Practical deployment often requires integrated systems combining detection, correction, and other functionalities [20]. Existing frameworks like Cleanits [11], IMR [ 8 ], ARX/ANN algorithms [15], and cleanTS [10] each have different focuses (industrial integration, iterative repair, automation). While valuable, these systems generally do not appear to fully implement the specific paradigm of explicit multi-class noise classification directly driving the selection among diverse, tailored correction algorithms in real-time [9].

Evaluating real-time cleaning involves assessing correction accuracy (RMSE, MAE against ground truth) [ 8 ], impact on downstream tasks (e.g., forecasting accuracy) [15], and computational efficiency (latency, throughput). Obtaining ground truth often requires using real-world data with synthetically injected, labeled errors [20]. While studies report performance improvements using various advanced methods [ 8, 11, 15 ], a major challenge is the lack of standardized benchmarks specifically designed to evaluate classification-driven adaptive cleaning, including metrics for the classification step itself and the benefit of adaptation [9].

In summary, while the field addresses real-time IoT data cleaning with various ML and statistical techniques [18], a specific gap exists concerning methods that explicitly classify multiple distinct noise types using ML [ 1 ] and use this classification to dynamically select tailored correction strategies in real-time [9]. Key research gaps include the development and validation of such multiclass noise classifiers for time series, designing architectures that effectively link classification to adaptive correction under real-time constraints, creating appropriate benchmarks, and advancing real-time feature engineering. Addressing these gaps, potentially through hybrid approaches combining ML and rules and leveraging edge computing [ 4 ], is crucial for advancing the state-ofthe-art in robust and reliable IoT data cleaning. This research aims to contribute to filling these gaps by proposing and evaluating URTCA, a unified real-time cleaning architecture.

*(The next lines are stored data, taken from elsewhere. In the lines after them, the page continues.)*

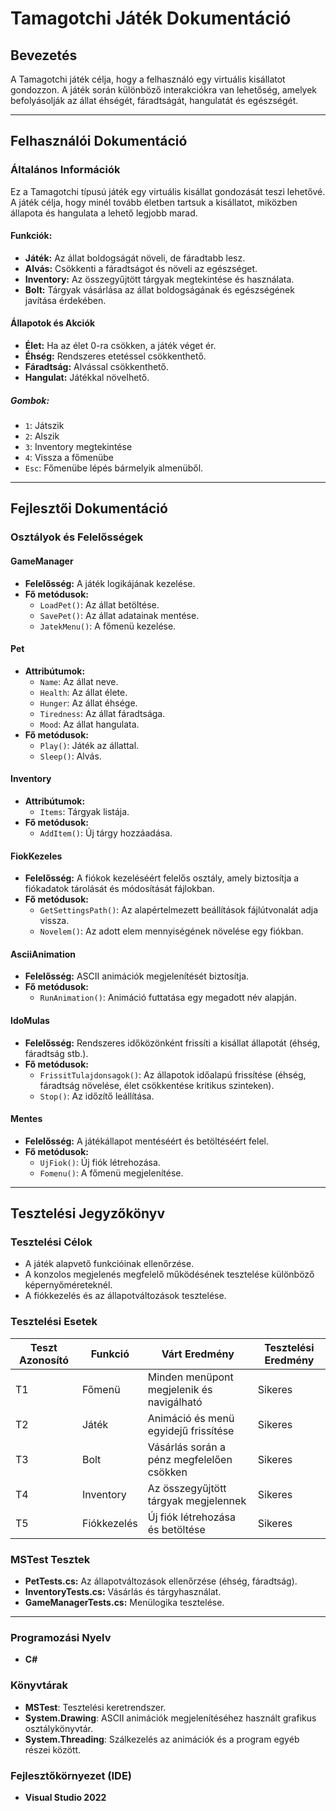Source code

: # Tamagotchi Játék Dokumentáció

## Bevezetés
A Tamagotchi játék célja, hogy a felhasználó egy virtuális kisállatot gondozzon. A játék során különböző interakciókra van lehetőség, amelyek befolyásolják az állat éhségét, fáradtságát, hangulatát és egészségét.

---

## Felhasználói Dokumentáció

### Általános Információk
Ez a Tamagotchi típusú játék egy virtuális kisállat gondozását teszi lehetővé. A játék célja, hogy minél tovább életben tartsuk a kisállatot, miközben állapota és hangulata a lehető legjobb marad.

#### Funkciók:
- **Játék:** Az állat boldogságát növeli, de fáradtabb lesz.
- **Alvás:** Csökkenti a fáradtságot és növeli az egészséget.
- **Inventory:** Az összegyűjtött tárgyak megtekintése és használata.
- **Bolt:** Tárgyak vásárlása az állat boldogságának és egészségének javítása érdekében.

#### Állapotok és Akciók
- **Élet:** Ha az élet 0-ra csökken, a játék véget ér.
- **Éhség:** Rendszeres etetéssel csökkenthető.
- **Fáradtság:** Alvással csökkenthető.
- **Hangulat:** Játékkal növelhető.

##### Gombok:
- `1`: Játszik
- `2`: Alszik
- `3`: Inventory megtekintése
- `4`: Vissza a főmenübe
- `Esc`: Főmenübe lépés bármelyik almenüből.

---

## Fejlesztői Dokumentáció

### Osztályok és Felelősségek

#### GameManager
- **Felelősség:** A játék logikájának kezelése.
- **Fő metódusok:**
  - `LoadPet()`: Az állat betöltése.
  - `SavePet()`: Az állat adatainak mentése.
  - `JatekMenu()`: A főmenü kezelése.

#### Pet
- **Attribútumok:**
  - `Name`: Az állat neve.
  - `Health`: Az állat élete.
  - `Hunger`: Az állat éhsége.
  - `Tiredness`: Az állat fáradtsága.
  - `Mood`: Az állat hangulata.
- **Fő metódusok:**
  - `Play()`: Játék az állattal.
  - `Sleep()`: Alvás.

#### Inventory
- **Attribútumok:**
  - `Items`: Tárgyak listája.
- **Fő metódusok:**
  - `AddItem()`: Új tárgy hozzáadása.

#### FiokKezeles
- **Felelősség:** A fiókok kezeléséért felelős osztály, amely biztosítja a fiókadatok tárolását és módosítását fájlokban.
- **Fő metódusok:**
  - `GetSettingsPath()`: Az alapértelmezett beállítások fájlútvonalát adja vissza.
  - `Novelem()`: Az adott elem mennyiségének növelése egy fiókban.

#### AsciiAnimation
- **Felelősség:** ASCII animációk megjelenítését biztosítja.
- **Fő metódusok:**
  - `RunAnimation()`: Animáció futtatása egy megadott név alapján.

#### IdoMulas
- **Felelősség:** Rendszeres időközönként frissíti a kisállat állapotát (éhség, fáradtság stb.).
- **Fő metódusok:**
  - `FrissitTulajdonsagok()`: Az állapotok időalapú frissítése (éhség, fáradtság növelése, élet csökkentése kritikus szinteken).
  - `Stop()`: Az időzítő leállítása.

#### Mentes
- **Felelősség:** A játékállapot mentéséért és betöltéséért felel.
- **Fő metódusok:**
  - `UjFiok()`: Új fiók létrehozása.
  - `Fomenu()`: A főmenü megjelenítése.

---

## Tesztelési Jegyzőkönyv

### Tesztelési Célok
- A játék alapvető funkcióinak ellenőrzése.
- A konzolos megjelenés megfelelő működésének tesztelése különböző képernyőméreteknél.
- A fiókkezelés és az állapotváltozások tesztelése.

### Tesztelési Esetek
| Teszt Azonosító | Funkció              | Várt Eredmény                                      | Tesztelési Eredmény |
|------------------|----------------------|--------------------------------------------------|---------------------|
| T1              | Főmenü               | Minden menüpont megjelenik és navigálható         | Sikeres             |
| T2              | Játék                | Animáció és menü egyidejű frissítése              | Sikeres             |
| T3              | Bolt                 | Vásárlás során a pénz megfelelően csökken         | Sikeres             |
| T4              | Inventory            | Az összegyűjtött tárgyak megjelennek             | Sikeres             |
| T5              | Fiókkezelés          | Új fiók létrehozása és betöltése                 | Sikeres             |

### MSTest Tesztek
- **PetTests.cs:** Az állapotváltozások ellenőrzése (éhség, fáradtság).
- **InventoryTests.cs:** Vásárlás és tárgyhasználat.
- **GameManagerTests.cs:** Menülogika tesztelése.

---

### Programozási Nyelv
- **C#**

### Könyvtárak
- **MSTest**: Tesztelési keretrendszer.
- **System.Drawing**: ASCII animációk megjelenítéséhez használt grafikus osztálykönyvtár.
- **System.Threading**: Szálkezelés az animációk és a program egyéb részei között.

### Fejlesztőkörnyezet (IDE)
- **Visual Studio 2022**
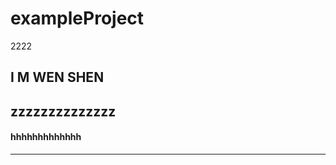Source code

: # exampleProject
2222
## I M WEN SHEN
## zzzzzzzzzzzzzz


#### hhhhhhhhhhhhh

---------------------
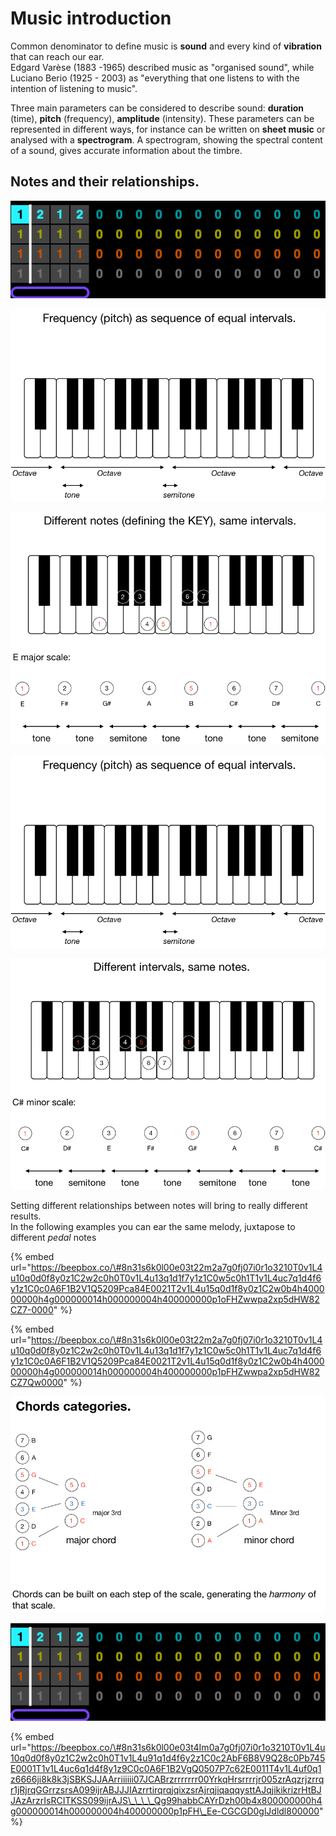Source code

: # Music introduction

Common denominator to define music is **sound** and every kind of **vibration** that can reach our ear.  
Edgard Varèse \(1883 -1965\) described music as "organised sound", while Luciano Berio \(1925 - 2003\) as "everything that one listens to with the intention of listening to music".

Three main parameters can be considered to describe sound: **duration** \(time\), **pitch** \(frequency\), **amplitude** \(intensity\).  These parameters can be represented in different ways, for instance can be written on **sheet music** or analysed with a **spectrogram**. A spectrogram, showing the spectral content of a sound, gives accurate information about the timbre.

## Notes and their relationships.



![](../../../.gitbook/assets/immagine%20%2812%29.png)

![](../../../.gitbook/assets/immagine%20%2810%29.png)

![](../../../.gitbook/assets/immagine.png)

![](../../../.gitbook/assets/immagine%20%286%29.png)

![](../../../.gitbook/assets/immagine%20%282%29.png)

Setting different relationships between notes will bring to really different results.  
In the following examples you can ear the same melody, juxtapose to different _pedal_ notes

{% embed url="https://beepbox.co/\#8n31s6k0l00e03t22m2a7g0fj07i0r1o3210T0v1L4u10q0d0f8y0z1C2w2c0h0T0v1L4u13q1d1f7y1z1C0w5c0h1T1v1L4uc7q1d4f6y1z1C0c0A6F1B2V1Q5209Pca84E0021T2v1L4u15q0d1f8y0z1C2w0b4h400000000h4g000000014h000000004h400000000p1oFHZwwpa2xp5dHW82CZ7-0000" %}

{% embed url="https://beepbox.co/\#8n31s6k0l00e03t22m2a7g0fj07i0r1o3210T0v1L4u10q0d0f8y0z1C2w2c0h0T0v1L4u13q1d1f7y1z1C0w5c0h1T1v1L4uc7q1d4f6y1z1C0c0A6F1B2V1Q5209Pca84E0021T2v1L4u15q0d1f8y0z1C2w0b4h400000000h4g000000014h000000004h400000000p1pFHZwwpa2xp5dHW82CZ7Qw0000" %}



![](../../../.gitbook/assets/immagine%20%281%29.png)

![](../../../.gitbook/assets/immagine%20%284%29.png)

{% embed url="https://beepbox.co/\#8n31s6k0l00e03t4Im0a7g0fj07i0r1o3210T0v1L4u10q0d0f8y0z1C2w2c0h0T1v1L4u91q1d4f6y2z1C0c2AbF6B8V9Q28c0Pb745E0001T1v1L4uc6q1d4f8y1z9C0c0A6F1B2VgQ0507P7c62E0011T4v1L4uf0q1z6666ji8k8k3jSBKSJJAArriiiiii07JCABrzrrrrrrr00YrkqHrsrrrrjr005zrAqzrjzrrqr1jRjrqGGrrzsrsA099ijrABJJJIAzrrtirqrqjqixzsrAjrqjiqaqqysttAJqjikikrizrHtBJJAzArzrIsRCITKSS099ijrAJS\_\_\_\_Qg99habbCAYrDzh00b4x800000000h4g000000014h000000004h400000000p1pFH\_Ee-CGCGD0glJdldl800000" %}



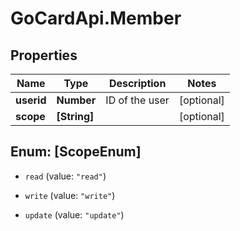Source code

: # GoCardApi.Member

## Properties
Name | Type | Description | Notes
------------ | ------------- | ------------- | -------------
**userid** | **Number** | ID of the user | [optional] 
**scope** | **[String]** |  | [optional] 


<a name="[ScopeEnum]"></a>
## Enum: [ScopeEnum]


* `read` (value: `"read"`)

* `write` (value: `"write"`)

* `update` (value: `"update"`)





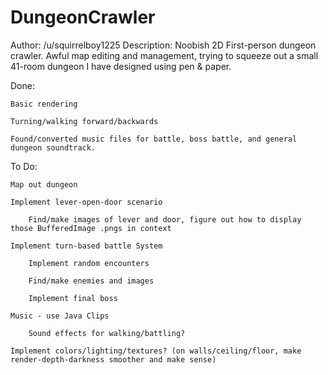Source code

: DungeonCrawler
==============
Author: /u/squirrelboy1225
Description: Noobish 2D First-person dungeon crawler. Awful map editing and management, trying to squeeze out a small 41-room dungeon I have designed using pen & paper.

Done:

    Basic rendering

    Turning/walking forward/backwards

    Found/converted music files for battle, boss battle, and general dungeon soundtrack.


To Do:

    Map out dungeon

    Implement lever-open-door scenario

        Find/make images of lever and door, figure out how to display those BufferedImage .pngs in context
    
    Implement turn-based battle System

        Implement random encounters
    
        Find/make enemies and images
    
        Implement final boss
    
    Music - use Java Clips

        Sound effects for walking/battling?
    
    Implement colors/lighting/textures? (on walls/ceiling/floor, make render-depth-darkness smoother and make sense)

3. Architecture and components

To address the challenges of cleaning mixed noise types in real-time univariate IoT sensor data streams, we propose the URTCA. The core principle is classification-driven adaptive cleaning, refined by rule-based logic to handle low-noise states effectively. The method processes data sequentially, making decisions based on information available within a sliding window of recent data points.

The architecture consists of the following key components, operating iteratively as new data points arrive (see Figure 1):

Sliding Window Buffer: A fixed-size buffer (implemented using a deque for efficiency) maintains the most recent W data points (raw or imputed). In our experiments, a window size W=10 was used, corresponding to 10 minutes of data. This buffer provides the necessary historical context for feature extraction and cleaning actions.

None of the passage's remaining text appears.